If you can feel his keel bone then he is definitely underweight, is he in fact eating, or is he more or less mouthing the seed an not digesting it?
he needs to be kept extra warm, is his poop green in colour is it still two parts? get some probiotics add these to his food I would ring the vet and discuss the situation as you have payed a lot of money already . Did they do any blood work or tests? 
Try to get him to eat some millet, egg and biscuit mix moistened anything that will help .


----------



## Spiritbird (Nov 26, 2014)

I am so sorry your little bird is sick again. It is important to know what illnesses your other birds have. You may need to treat the entire flock. What are the symptoms you are seeing besides wt. loss?

Did the vet do a gram stain of the crop?


----------



## JessicaG (Mar 26, 2015)

We took him to a normal vet only and they put him on antibiotics but they only gave so little of it and it only lasted about 10 days. He has diarrhea and is quite lazy. Those are the only symptoms.

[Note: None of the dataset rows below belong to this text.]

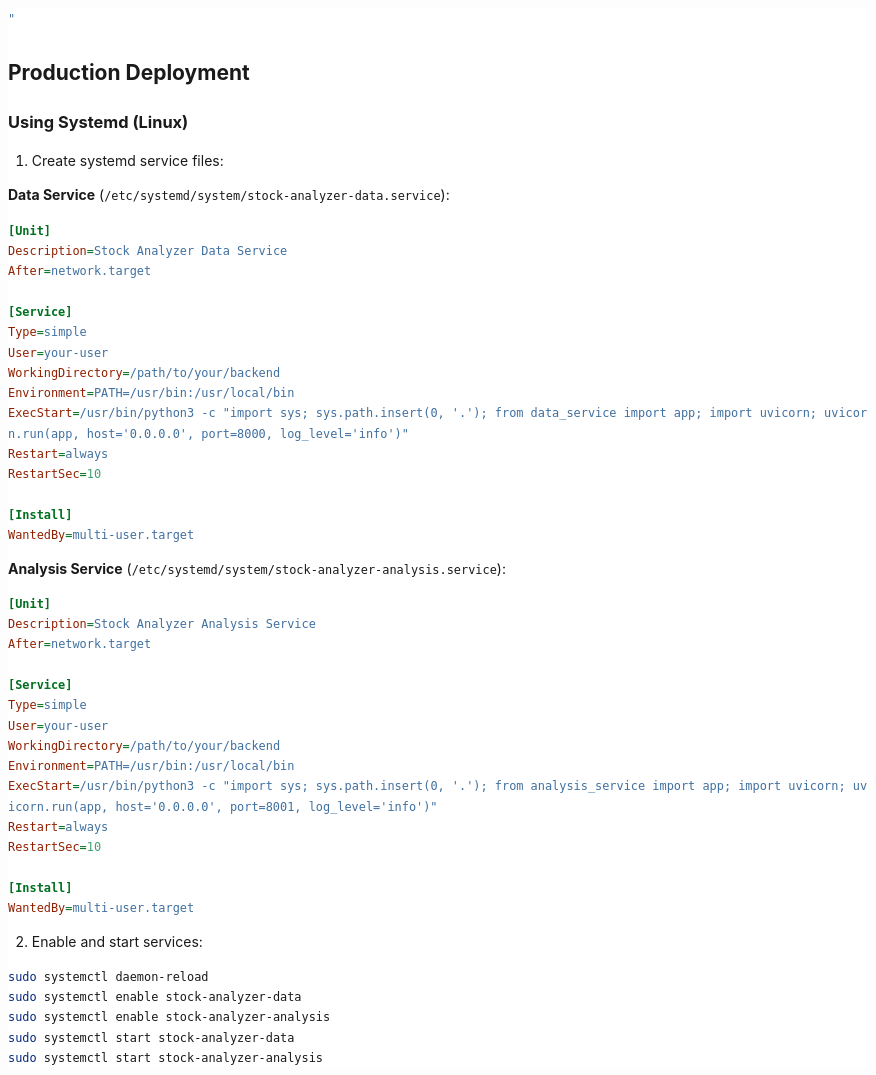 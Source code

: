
 ```bash
"
```

## Production Deployment

### Using Systemd (Linux)

1. Create systemd service files:

**Data Service** (`/etc/systemd/system/stock-analyzer-data.service`):
```ini
[Unit]
Description=Stock Analyzer Data Service
After=network.target

[Service]
Type=simple
User=your-user
WorkingDirectory=/path/to/your/backend
Environment=PATH=/usr/bin:/usr/local/bin
ExecStart=/usr/bin/python3 -c "import sys; sys.path.insert(0, '.'); from data_service import app; import uvicorn; uvicorn.run(app, host='0.0.0.0', port=8000, log_level='info')"
Restart=always
RestartSec=10

[Install]
WantedBy=multi-user.target
```

**Analysis Service** (`/etc/systemd/system/stock-analyzer-analysis.service`):
```ini
[Unit]
Description=Stock Analyzer Analysis Service
After=network.target

[Service]
Type=simple
User=your-user
WorkingDirectory=/path/to/your/backend
Environment=PATH=/usr/bin:/usr/local/bin
ExecStart=/usr/bin/python3 -c "import sys; sys.path.insert(0, '.'); from analysis_service import app; import uvicorn; uvicorn.run(app, host='0.0.0.0', port=8001, log_level='info')"
Restart=always
RestartSec=10

[Install]
WantedBy=multi-user.target
```

2. Enable and start services:
```bash
sudo systemctl daemon-reload
sudo systemctl enable stock-analyzer-data
sudo systemctl enable stock-analyzer-analysis
sudo systemctl start stock-analyzer-data
sudo systemctl start stock-analyzer-analysis
```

what does gram stain mean?


----------



## FaeryBee (May 9, 2011)

*You definitely need to keep the sick budgie quarantined away from your other birds.

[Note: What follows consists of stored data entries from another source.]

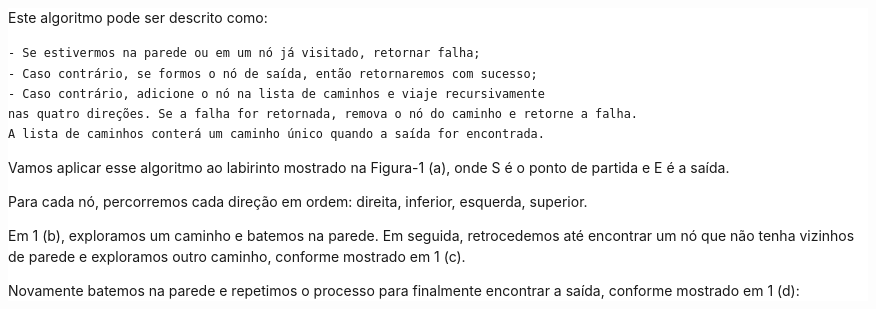 Este algoritmo pode ser descrito como:

```
- Se estivermos na parede ou em um nó já visitado, retornar falha;
- Caso contrário, se formos o nó de saída, então retornaremos com sucesso;
- Caso contrário, adicione o nó na lista de caminhos e viaje recursivamente 
nas quatro direções. Se a falha for retornada, remova o nó do caminho e retorne a falha. 
A lista de caminhos conterá um caminho único quando a saída for encontrada.
```

Vamos aplicar esse algoritmo ao labirinto mostrado na Figura-1 (a), onde S é o ponto de partida e E é a saída.

Para cada nó, percorremos cada direção em ordem: direita, inferior, esquerda, superior.

Em 1 (b), exploramos um caminho e batemos na parede. Em seguida, retrocedemos até encontrar um nó que não tenha vizinhos de parede e exploramos outro caminho, conforme mostrado em 1 (c).

Novamente batemos na parede e repetimos o processo para finalmente encontrar a saída, conforme mostrado em 1 (d):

http://talkbudgies.com/your-budgies-health/102714-quarantine-really-important.html

Probiotics promote healthy bacterial growth.
Apple Cider Vinegar (ACV) is a natural probiotic
http://talkbudgies.com/holistic-natural-remedies-[articles]/103936-apple-cider-vinegar.html

Yes, it is expensive to have your budgie treated by an Avian Vet which is why it is important to plan for those expenses and have an "emergency fund" 
http://talkbudgies.com/general-budgie-talk/55420-prepared-veterinary-care-expense.html
Many Avian Vets will work with you to set up a payment plan to ensure your budgie gets the proper care needed for his health and well-being.

A gram stain is a test performed the preliminary identification of bacteria, in which a violet dye is applied, followed by a decolorizing agent and then a red dye. The cell walls of certain bacteria (denoted Gram-positive ) retain the first dye and appear violet, while those that lose it (denoted Gram-negative ) appear red. Also called Gram's method.
The difference between gram negative and gram positive bacteria can be important when determining appropriate treatment for an infection.

It is important that you contact your vet and let him know the symptoms your budgie is experiencing now. The vet will probably perform a gram stain to determine if a different antibiotic is needed at this time. Both fecal and blood tests may be performed to ensure the most accurate diagnosis.*


----------



## Spiritbird (Nov 26, 2014)

A Probiotic is an excellent idea. This one is the best on the market but expensive. 
Amazon.com : AVI-CULTURE-2TM - The New & Improved Probiotics for Birds (2 oz Jar) : Pet Supplies

A gram stain is a test a vet does on the birds crop and bottom area. It test for various microorganisms that should not be there and also fungi like yeast. It is usually only done by an avian vet.

http://www.parrottalk.com/gram-stain.htm


----------